He was on the surface now and running. Run, I thought, get to the shore before breaking through again, and he did. But the ducks weren’t leaving their hole, and he followed them back across the water, breaking through the shallows and again gaining the surface. For twenty minutes I yelled and ran the shore until my partner, having waded out to the gravel bar snatched Cogswell up by his collar like a mustang-sized misbehaving rascal of a puppy who kicked and bucked still crazed by life.

We marched him away from the frenzy of birds as they settled back to the water behind us. As we marched, Cogswell mellowed and changed back to himself. He changed back from the wolf and became the English setter again, despite his momentary outburst as a water dog. When we rounded the curve that took all birds out of view and let go of his collar, he was his cool self again and sheepish. “Cogswell,” I said. “That was so not like you.”

We sat together for a few minutes, and he looked out over the water the way humans and animals do when satisfied and sure of who they are by what they see and sometimes sorry for it as much as they know the urge will come over them again to be wild and free. I was glad he did it with as mixed a feeling as can be had by someone responsible for training a dog to be safe and sound and still admiring an animal for not always being predictable as long as it ends well.
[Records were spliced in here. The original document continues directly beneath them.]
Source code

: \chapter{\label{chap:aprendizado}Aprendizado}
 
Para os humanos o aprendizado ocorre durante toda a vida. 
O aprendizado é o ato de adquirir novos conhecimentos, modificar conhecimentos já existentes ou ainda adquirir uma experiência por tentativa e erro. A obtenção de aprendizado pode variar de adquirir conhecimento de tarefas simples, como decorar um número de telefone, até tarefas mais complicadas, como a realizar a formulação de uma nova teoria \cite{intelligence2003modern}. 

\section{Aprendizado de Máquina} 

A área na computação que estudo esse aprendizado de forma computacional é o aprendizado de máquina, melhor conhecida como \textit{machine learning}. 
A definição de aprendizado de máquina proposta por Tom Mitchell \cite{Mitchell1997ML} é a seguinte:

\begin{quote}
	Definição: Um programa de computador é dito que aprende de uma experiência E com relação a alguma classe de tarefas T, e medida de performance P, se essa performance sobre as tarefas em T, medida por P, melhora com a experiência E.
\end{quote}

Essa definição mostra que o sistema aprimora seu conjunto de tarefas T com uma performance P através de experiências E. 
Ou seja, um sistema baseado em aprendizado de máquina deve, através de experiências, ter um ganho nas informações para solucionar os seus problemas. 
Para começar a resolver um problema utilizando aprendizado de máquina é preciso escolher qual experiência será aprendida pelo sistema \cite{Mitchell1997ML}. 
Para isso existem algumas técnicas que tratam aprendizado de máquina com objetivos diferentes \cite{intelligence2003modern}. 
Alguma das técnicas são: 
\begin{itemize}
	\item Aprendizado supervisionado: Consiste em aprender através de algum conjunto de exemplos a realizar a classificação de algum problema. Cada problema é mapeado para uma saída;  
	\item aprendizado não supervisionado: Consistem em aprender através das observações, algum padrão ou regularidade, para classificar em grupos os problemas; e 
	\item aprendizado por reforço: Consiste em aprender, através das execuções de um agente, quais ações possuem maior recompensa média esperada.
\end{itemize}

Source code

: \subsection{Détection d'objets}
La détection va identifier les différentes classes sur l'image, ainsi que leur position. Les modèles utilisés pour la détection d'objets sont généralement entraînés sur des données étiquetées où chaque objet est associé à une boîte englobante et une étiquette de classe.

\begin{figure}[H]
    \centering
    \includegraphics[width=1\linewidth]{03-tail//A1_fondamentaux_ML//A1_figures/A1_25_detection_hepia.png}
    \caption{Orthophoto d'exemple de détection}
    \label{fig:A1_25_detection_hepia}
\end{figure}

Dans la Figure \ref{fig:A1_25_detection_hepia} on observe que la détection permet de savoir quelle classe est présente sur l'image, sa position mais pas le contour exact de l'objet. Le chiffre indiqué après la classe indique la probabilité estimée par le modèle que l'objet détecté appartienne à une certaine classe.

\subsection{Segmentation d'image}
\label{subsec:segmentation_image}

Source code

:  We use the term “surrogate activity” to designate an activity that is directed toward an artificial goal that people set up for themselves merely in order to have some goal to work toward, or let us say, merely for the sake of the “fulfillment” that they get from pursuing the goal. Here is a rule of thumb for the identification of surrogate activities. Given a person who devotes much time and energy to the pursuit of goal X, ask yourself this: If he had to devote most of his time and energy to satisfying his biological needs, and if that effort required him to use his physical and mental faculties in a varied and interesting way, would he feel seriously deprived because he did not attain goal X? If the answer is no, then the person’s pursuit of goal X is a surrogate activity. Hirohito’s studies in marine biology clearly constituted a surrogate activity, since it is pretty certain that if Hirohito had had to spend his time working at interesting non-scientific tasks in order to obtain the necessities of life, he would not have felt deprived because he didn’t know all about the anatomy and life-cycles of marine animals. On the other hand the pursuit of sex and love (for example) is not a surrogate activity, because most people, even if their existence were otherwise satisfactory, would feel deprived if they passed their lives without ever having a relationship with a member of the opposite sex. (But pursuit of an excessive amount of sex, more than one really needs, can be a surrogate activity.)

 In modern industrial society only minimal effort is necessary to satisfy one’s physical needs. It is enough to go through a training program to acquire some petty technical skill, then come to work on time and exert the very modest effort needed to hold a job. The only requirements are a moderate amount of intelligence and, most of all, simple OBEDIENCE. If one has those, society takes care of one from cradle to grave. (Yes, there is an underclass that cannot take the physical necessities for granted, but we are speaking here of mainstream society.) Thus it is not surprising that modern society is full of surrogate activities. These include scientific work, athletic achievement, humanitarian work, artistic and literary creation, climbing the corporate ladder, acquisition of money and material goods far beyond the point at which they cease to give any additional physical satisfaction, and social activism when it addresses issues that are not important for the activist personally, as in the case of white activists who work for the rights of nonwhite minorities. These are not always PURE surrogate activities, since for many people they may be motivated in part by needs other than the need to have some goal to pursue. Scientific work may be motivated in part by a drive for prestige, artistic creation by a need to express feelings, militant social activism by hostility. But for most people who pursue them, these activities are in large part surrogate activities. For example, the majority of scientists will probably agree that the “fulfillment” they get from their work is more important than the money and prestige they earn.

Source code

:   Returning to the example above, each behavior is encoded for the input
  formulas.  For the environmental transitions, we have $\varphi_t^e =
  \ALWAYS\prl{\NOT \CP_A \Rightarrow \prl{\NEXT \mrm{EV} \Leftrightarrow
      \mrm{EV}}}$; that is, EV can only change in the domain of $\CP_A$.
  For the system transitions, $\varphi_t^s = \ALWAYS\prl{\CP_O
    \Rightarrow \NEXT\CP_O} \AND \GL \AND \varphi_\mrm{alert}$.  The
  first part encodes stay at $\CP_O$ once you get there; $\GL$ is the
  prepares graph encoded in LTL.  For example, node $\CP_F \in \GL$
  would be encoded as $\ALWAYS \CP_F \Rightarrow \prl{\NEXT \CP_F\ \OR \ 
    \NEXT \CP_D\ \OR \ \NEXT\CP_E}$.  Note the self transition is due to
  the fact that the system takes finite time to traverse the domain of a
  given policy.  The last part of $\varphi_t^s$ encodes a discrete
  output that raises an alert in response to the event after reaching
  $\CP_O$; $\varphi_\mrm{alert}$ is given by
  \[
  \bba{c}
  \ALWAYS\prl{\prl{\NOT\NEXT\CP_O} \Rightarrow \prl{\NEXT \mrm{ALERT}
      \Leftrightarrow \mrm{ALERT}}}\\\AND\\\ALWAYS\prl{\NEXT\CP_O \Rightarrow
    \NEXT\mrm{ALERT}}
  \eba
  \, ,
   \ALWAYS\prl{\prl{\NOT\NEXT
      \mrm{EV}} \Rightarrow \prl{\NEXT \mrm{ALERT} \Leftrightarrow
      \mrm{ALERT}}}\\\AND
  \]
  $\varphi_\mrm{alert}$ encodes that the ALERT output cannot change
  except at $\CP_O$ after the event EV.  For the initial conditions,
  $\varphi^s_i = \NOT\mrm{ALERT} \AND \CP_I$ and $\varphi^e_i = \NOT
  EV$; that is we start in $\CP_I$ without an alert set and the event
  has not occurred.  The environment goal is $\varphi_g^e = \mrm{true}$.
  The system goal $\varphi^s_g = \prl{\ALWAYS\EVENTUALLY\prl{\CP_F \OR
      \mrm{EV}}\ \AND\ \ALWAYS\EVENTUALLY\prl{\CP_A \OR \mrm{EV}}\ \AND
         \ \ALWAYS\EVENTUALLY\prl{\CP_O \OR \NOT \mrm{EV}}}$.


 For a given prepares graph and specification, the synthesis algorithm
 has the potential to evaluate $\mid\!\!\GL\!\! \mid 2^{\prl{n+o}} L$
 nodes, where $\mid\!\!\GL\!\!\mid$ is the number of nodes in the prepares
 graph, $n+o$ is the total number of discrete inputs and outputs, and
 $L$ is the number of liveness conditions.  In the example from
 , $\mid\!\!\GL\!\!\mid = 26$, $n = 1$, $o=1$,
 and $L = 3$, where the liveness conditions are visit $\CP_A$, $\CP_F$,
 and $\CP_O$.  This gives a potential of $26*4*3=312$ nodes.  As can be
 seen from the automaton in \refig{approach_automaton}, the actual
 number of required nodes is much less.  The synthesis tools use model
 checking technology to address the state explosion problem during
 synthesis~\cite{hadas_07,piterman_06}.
Cogswell walked at my heel for the miles back to the truck without a command and without further interest in single ducks or ravens flying overhead. It was that feeling when you’re walking away and not looking back so there is nothing of interest ahead, just the world at your feet until you feel quite yourself again.

“Go on,” I said. “You don’t have to heel up.”

But then I realized what I’d just learned about Cogswell. When he didn’t have to be good, he was as good a dog as anyone could hope to bring along to the park. When the world spun and vaulted him in a vision of wings and soaked the air with the scent of birds so heavenly he’d throw it all away to get there again and never leave it as it stirred and sounded all around, it was good-bye.

Now we were just trudging up the hill for another ride down, and he was giving me that good-ole “I love you honey” like I didn’t know any better what kind of dog he really was. And I scratched his ears because I was glad he had it in him, anyways. The bloodline of setter tricks up the sleeve to pull out when it counts and keep a girl going further in the same direction to get ahead of it til next time.



Every now and then, there is a day when things go right because you let them. When, for whatever reason, you get out of your own way. You don’t take into account anything that doesn’t matter. You don’t set expectations within the context of time, money, or energy available. You don’t let the hooks flying at you in the form of annoyances or anxieties come anywhere near flesh. They bounce off you like the steel of your resolve toward the pure experience you want, and you get. Because every now and then, you haven’t skipped any steps or put in too many. Every now and then, it happens on the same day to you as to the dog, and everyone eats breakfast and is heading to the mountains like we’re never going back home.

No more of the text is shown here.